--- Data provided ---

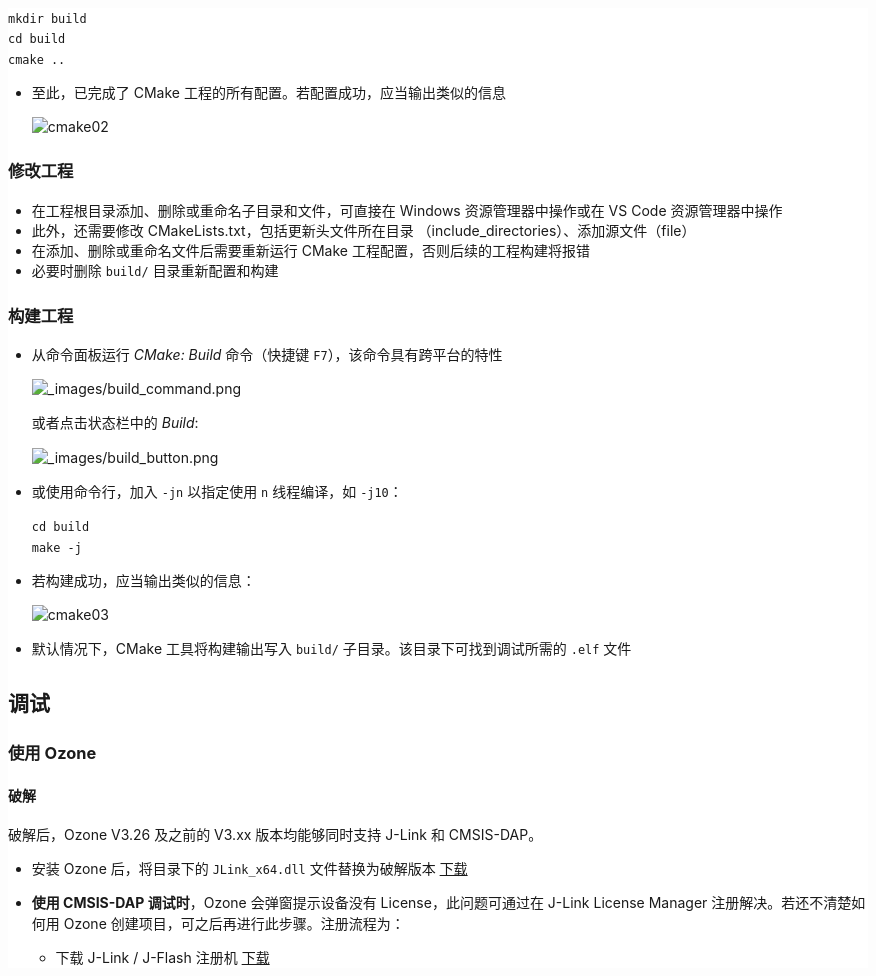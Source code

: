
   ```shell
  mkdir build
  cd build
  cmake ..
  ```

* 至此，已完成了 CMake 工程的所有配置。若配置成功，应当输出类似的信息

  ![cmake02](CubeMX+VSCode+Ozone%20%E9%85%8D%E7%BD%AE%20STM32%20%E5%BC%80%E5%8F%91%E7%8E%AF%E5%A2%83(Ninja).assets/cmake02.png)

### 修改工程

* 在工程根目录添加、删除或重命名子目录和文件，可直接在 Windows 资源管理器中操作或在 VS Code 资源管理器中操作
* 此外，还需要修改 CMakeLists.txt，包括更新头文件所在目录 （include_directories）、添加源文件（file）
* 在添加、删除或重命名文件后需要重新运行 CMake 工程配置，否则后续的工程构建将报错
* 必要时删除 `build/` 目录重新配置和构建

### 构建工程

* 从命令面板运行 *CMake: Build* 命令（快捷键 `F7`），该命令具有跨平台的特性

  ![_images/build_command.png](CubeMX+VSCode+Ozone%20%E9%85%8D%E7%BD%AE%20STM32%20%E5%BC%80%E5%8F%91%E7%8E%AF%E5%A2%83(Ninja).assets/build_command.png)
  
  或者点击状态栏中的 *Build*:

  ![_images/build_button.png](CubeMX+VSCode+Ozone%20%E9%85%8D%E7%BD%AE%20STM32%20%E5%BC%80%E5%8F%91%E7%8E%AF%E5%A2%83(Ninja).assets/build_button.png)

* 或使用命令行，加入 `-jn` 以指定使用 `n` 线程编译，如 `-j10`：

  ```shell
  cd build
  make -j
  ```

* 若构建成功，应当输出类似的信息：

  ![cmake03](CubeMX+VSCode+Ozone%20%E9%85%8D%E7%BD%AE%20STM32%20%E5%BC%80%E5%8F%91%E7%8E%AF%E5%A2%83(Ninja).assets/cmake03.png)

* 默认情况下，CMake 工具将构建输出写入 `build/` 子目录。该目录下可找到调试所需的 `.elf` 文件

## 调试

### 使用 Ozone

#### 破解

破解后，Ozone V3.26 及之前的 V3.xx 版本均能够同时支持 J-Link 和 CMSIS-DAP。

* 安装 Ozone 后，将目录下的 `JLink_x64.dll` 文件替换为破解版本 [下载](https://g6ursaxeei.feishu.cn/wiki/wikcno8IDCTKHQWGDTOOzQFLyMg)

* **使用 CMSIS-DAP 调试时**，Ozone 会弹窗提示设备没有 License，此问题可通过在 J-Link License Manager 注册解决。若还不清楚如何用 Ozone 创建项目，可之后再进行此步骤。注册流程为：

    * 下载 J-Link / J-Flash 注册机 [下载](https://g6ursaxeei.feishu.cn/wiki/wikcno8IDCTKHQWGDTOOzQFLyMg)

---

Activity: Report only the number of lines in the listing that contain the word "应当输出类似的信息".

Task solution: 2